The girls’ list is notable for the absence of Irish names from the top 10
THIS IS THE STORY of a little boy called Mason. Actually, it’s the story of 115 boys called Mason – all of them born in 2011 and given a name that a few years ago was best known here as a surname, most famously appended to Perry or James. And it is the story of how someone who isn’t even the most famous person in her own family may be responsible.
A few years ago Mason was not entirely unknown as a first name. In 2006 a mere five were registered in Ireland. That year 417 names were more popular for boys.
Mason rose a little in popularity the following year, hovering close to 250th until 2009. Then, whoosh, Mason shot up. In 2010 the 59 new Masons were more than the previous three years put together. Last year that number almost doubled again, and according to Central Statistics Office figures released this week it entered the top 100 names for boys for the first time. An unusual name until very recently now sits between Christopher and Jason.
And for all that it would be nice to believe otherwise, Kourtney Kardashian, sister of Kim (Google informs me), appears to be behind this.

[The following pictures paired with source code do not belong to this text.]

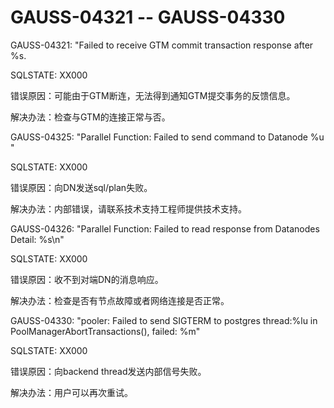 # GAUSS-04321 -- GAUSS-04330<a name="ZH-CN_TOPIC_0302073469"></a>

GAUSS-04321: "Failed to receive GTM commit transaction response after %s.

SQLSTATE: XX000

错误原因：可能由于GTM断连，无法得到通知GTM提交事务的反馈信息。

解决办法：检查与GTM的连接正常与否。

GAUSS-04325: "Parallel Function: Failed to send command to Datanode %u "

SQLSTATE: XX000

错误原因：向DN发送sql/plan失败。

解决办法：内部错误，请联系技术支持工程师提供技术支持。

GAUSS-04326: "Parallel Function: Failed to read response from Datanodes Detail: %s\\n"

SQLSTATE: XX000

错误原因：收不到对端DN的消息响应。

解决办法：检查是否有节点故障或者网络连接是否正常。

GAUSS-04330: "pooler: Failed to send SIGTERM to postgres thread:%lu in PoolManagerAbortTransactions\(\), failed: %m"

SQLSTATE: XX000

错误原因：向backend thread发送内部信号失败。

解决办法：用户可以再次重试。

Kardashian named her boy Mason in December 2009 at a time when the name was 35th on the US list. It has featured in that top 100 for some years, so it is not particularly exotic, yet even in the US it has jumped in popularity since that boy’s birth, ranking second in 2011.

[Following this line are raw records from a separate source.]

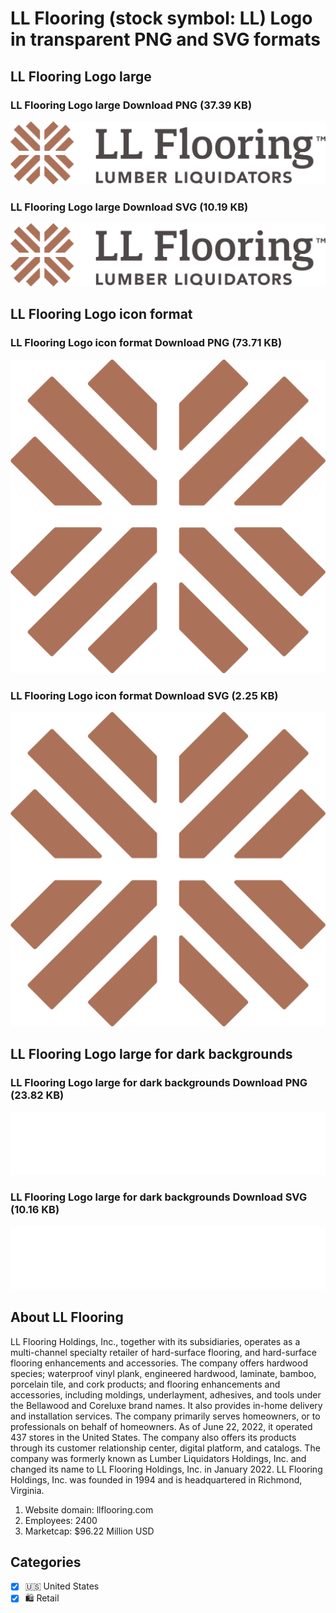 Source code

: # LL Flooring (stock symbol: LL) Logo in transparent PNG and SVG formats

## LL Flooring Logo large

### LL Flooring Logo large Download PNG (37.39 KB)

![LL Flooring Logo large Download PNG (37.39 KB)](/img/orig/LL_BIG-3c470591.png)

### LL Flooring Logo large Download SVG (10.19 KB)

![LL Flooring Logo large Download SVG (10.19 KB)](/img/orig/LL_BIG-b353f69e.svg)

## LL Flooring Logo icon format

### LL Flooring Logo icon format Download PNG (73.71 KB)

![LL Flooring Logo icon format Download PNG (73.71 KB)](/img/orig/LL-da430a39.png)

### LL Flooring Logo icon format Download SVG (2.25 KB)

![LL Flooring Logo icon format Download SVG (2.25 KB)](/img/orig/LL-12a2f901.svg)

## LL Flooring Logo large for dark backgrounds

### LL Flooring Logo large for dark backgrounds Download PNG (23.82 KB)

![LL Flooring Logo large for dark backgrounds Download PNG (23.82 KB)](/img/orig/LL_BIG.D-064d69e0.png)

### LL Flooring Logo large for dark backgrounds Download SVG (10.16 KB)

![LL Flooring Logo large for dark backgrounds Download SVG (10.16 KB)](/img/orig/LL_BIG.D-a485f967.svg)

## About LL Flooring

LL Flooring Holdings, Inc., together with its subsidiaries, operates as a multi-channel specialty retailer of hard-surface flooring, and hard-surface flooring enhancements and accessories. The company offers hardwood species; waterproof vinyl plank, engineered hardwood, laminate, bamboo, porcelain tile, and cork products; and flooring enhancements and accessories, including moldings, underlayment, adhesives, and tools under the Bellawood and Coreluxe brand names. It also provides in-home delivery and installation services. The company primarily serves homeowners, or to professionals on behalf of homeowners. As of June 22, 2022, it operated 437 stores in the United States. The company also offers its products through its customer relationship center, digital platform, and catalogs. The company was formerly known as Lumber Liquidators Holdings, Inc. and changed its name to LL Flooring Holdings, Inc. in January 2022. LL Flooring Holdings, Inc. was founded in 1994 and is headquartered in Richmond, Virginia.

1. Website domain: llflooring.com
2. Employees: 2400
3. Marketcap: $96.22 Million USD


## Categories
- [x] 🇺🇸 United States
- [x] 🛍️ Retail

It would be a fair assumption that not everyone in the US or Ireland who named their kid Mason did so because it was the name chosen by the second-rate celebrity sister of someone who first made her fame (Google informs me) through a sex tape. Perhaps Kardashian happened to surf the wave of popularity rather than kick-start it. Yet the coincidence is striking.
When it comes to names, Ireland is culturally as well as geographically between the US and the UK. The girls’ lists share four and five names, respectively. (And the US crossover would rise to five were you to accept Ireland’s Sophie and the United States’ Sophia as essentially identical.)
The Irish list shows a drift away from Gaelic names. The girls’ list is notable for the absence of Irish names from the top 10, Aoife having clung on last year as a sole representative.